Source texts of formatted documents

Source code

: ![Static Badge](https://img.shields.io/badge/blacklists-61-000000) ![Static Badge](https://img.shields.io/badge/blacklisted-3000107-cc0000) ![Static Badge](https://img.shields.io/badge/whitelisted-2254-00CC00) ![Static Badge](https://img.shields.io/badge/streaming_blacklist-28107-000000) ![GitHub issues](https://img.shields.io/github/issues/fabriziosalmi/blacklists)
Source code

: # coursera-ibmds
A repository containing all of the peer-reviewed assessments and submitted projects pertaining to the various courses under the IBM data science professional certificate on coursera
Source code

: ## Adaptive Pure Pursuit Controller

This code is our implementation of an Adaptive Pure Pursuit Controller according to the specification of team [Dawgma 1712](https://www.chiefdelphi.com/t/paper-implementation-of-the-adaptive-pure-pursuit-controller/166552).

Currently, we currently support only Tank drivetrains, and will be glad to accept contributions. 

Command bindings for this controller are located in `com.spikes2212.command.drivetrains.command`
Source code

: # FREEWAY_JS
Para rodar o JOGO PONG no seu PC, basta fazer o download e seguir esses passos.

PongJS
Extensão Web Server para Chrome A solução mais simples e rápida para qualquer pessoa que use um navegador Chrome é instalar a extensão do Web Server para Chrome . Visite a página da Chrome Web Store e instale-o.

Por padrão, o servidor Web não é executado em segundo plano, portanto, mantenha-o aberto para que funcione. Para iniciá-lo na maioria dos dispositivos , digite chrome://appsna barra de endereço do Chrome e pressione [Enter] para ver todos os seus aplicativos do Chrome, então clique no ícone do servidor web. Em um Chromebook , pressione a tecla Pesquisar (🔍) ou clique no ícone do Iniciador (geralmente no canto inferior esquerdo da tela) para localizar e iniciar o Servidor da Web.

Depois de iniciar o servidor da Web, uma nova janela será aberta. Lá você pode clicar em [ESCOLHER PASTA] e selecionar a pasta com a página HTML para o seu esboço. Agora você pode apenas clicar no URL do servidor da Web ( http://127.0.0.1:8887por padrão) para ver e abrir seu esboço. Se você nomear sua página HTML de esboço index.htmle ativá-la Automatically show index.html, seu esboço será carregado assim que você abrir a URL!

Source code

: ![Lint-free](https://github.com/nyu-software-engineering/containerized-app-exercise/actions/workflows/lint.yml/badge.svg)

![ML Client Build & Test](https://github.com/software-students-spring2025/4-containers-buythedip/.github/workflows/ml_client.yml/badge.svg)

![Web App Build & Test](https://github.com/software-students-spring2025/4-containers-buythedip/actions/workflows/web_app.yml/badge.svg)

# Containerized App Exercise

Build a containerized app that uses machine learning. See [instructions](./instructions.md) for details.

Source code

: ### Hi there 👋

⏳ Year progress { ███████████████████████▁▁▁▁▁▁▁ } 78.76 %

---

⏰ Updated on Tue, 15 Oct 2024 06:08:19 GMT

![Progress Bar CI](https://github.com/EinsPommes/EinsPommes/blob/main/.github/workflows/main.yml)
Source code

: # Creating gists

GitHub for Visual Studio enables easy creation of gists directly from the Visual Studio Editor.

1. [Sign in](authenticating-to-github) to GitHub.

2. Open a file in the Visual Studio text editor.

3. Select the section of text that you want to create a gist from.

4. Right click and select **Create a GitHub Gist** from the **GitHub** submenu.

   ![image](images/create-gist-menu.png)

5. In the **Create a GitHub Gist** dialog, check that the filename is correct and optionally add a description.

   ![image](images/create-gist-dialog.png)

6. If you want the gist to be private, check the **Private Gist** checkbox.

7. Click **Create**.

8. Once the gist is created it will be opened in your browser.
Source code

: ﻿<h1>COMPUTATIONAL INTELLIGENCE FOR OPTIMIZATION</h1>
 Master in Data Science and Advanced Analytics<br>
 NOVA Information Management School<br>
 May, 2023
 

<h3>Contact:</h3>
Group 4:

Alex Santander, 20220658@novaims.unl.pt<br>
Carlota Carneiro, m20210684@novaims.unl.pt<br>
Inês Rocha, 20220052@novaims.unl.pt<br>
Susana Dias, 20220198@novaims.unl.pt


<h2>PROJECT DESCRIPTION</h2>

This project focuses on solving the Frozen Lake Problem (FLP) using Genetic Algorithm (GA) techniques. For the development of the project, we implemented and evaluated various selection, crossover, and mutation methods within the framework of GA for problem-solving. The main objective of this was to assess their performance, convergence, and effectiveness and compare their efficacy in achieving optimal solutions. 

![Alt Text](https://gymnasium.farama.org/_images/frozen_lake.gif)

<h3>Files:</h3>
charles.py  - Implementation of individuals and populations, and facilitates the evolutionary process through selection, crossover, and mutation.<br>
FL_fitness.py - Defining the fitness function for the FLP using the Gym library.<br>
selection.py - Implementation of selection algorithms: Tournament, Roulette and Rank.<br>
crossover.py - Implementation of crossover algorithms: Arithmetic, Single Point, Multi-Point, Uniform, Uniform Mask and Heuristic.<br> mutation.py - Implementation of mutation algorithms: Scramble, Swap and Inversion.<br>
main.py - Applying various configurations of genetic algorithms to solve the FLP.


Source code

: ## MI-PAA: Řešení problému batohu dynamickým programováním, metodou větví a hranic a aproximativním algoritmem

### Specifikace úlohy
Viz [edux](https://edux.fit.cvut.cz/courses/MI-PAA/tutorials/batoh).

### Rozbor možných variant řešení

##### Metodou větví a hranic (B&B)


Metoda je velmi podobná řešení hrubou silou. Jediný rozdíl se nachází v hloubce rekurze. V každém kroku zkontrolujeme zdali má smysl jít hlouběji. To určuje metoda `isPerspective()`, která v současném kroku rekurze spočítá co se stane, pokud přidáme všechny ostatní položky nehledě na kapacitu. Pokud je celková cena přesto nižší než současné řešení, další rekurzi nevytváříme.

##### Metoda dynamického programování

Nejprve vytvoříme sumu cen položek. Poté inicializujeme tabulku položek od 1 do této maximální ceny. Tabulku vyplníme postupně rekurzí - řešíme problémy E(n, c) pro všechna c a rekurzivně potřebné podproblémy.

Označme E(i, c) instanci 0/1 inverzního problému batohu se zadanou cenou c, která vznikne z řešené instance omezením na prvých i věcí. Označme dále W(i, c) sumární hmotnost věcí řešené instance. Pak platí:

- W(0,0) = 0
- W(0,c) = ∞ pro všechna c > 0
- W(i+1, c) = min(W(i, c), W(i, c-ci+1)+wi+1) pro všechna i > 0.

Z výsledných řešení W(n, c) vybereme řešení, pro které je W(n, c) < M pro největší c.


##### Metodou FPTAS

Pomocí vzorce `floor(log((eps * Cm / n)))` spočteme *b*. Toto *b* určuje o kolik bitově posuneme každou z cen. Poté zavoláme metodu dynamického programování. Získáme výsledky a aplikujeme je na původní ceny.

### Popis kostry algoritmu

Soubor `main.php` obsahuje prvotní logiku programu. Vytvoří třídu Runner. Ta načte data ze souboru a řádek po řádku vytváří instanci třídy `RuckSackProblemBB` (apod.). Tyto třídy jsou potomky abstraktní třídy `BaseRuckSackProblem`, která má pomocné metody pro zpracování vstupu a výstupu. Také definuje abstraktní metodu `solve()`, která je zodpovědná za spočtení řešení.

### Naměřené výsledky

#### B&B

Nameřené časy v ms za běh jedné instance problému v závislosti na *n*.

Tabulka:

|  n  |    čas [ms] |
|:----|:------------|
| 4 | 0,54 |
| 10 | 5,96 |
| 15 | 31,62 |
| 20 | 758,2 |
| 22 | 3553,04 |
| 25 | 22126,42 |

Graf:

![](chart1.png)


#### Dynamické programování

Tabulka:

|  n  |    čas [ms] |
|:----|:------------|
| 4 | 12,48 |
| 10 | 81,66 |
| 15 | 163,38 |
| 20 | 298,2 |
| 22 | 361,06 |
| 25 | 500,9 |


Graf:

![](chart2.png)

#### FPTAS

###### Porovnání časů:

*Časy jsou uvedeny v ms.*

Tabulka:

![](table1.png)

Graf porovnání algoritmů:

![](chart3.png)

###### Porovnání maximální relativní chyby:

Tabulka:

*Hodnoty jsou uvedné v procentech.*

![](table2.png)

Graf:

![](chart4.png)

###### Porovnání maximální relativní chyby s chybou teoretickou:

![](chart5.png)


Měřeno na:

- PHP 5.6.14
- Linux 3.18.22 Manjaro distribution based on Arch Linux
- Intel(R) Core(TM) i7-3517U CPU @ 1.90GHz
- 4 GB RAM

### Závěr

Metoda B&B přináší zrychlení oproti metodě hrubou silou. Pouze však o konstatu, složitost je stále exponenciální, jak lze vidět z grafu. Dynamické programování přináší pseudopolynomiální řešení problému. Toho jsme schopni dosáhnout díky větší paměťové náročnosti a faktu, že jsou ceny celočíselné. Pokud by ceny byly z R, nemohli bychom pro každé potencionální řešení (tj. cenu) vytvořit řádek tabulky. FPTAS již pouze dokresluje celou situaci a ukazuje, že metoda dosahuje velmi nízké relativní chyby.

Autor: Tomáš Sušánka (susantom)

WHAT YOU HAVE TO DO
The lines you need are those containing "will"; find them in the records and copy them.

ANSWER BOX
Currently, we currently support only Tank drivetrains, and will be glad to accept contributions. 
8. Once the gist is created it will be opened in your browser.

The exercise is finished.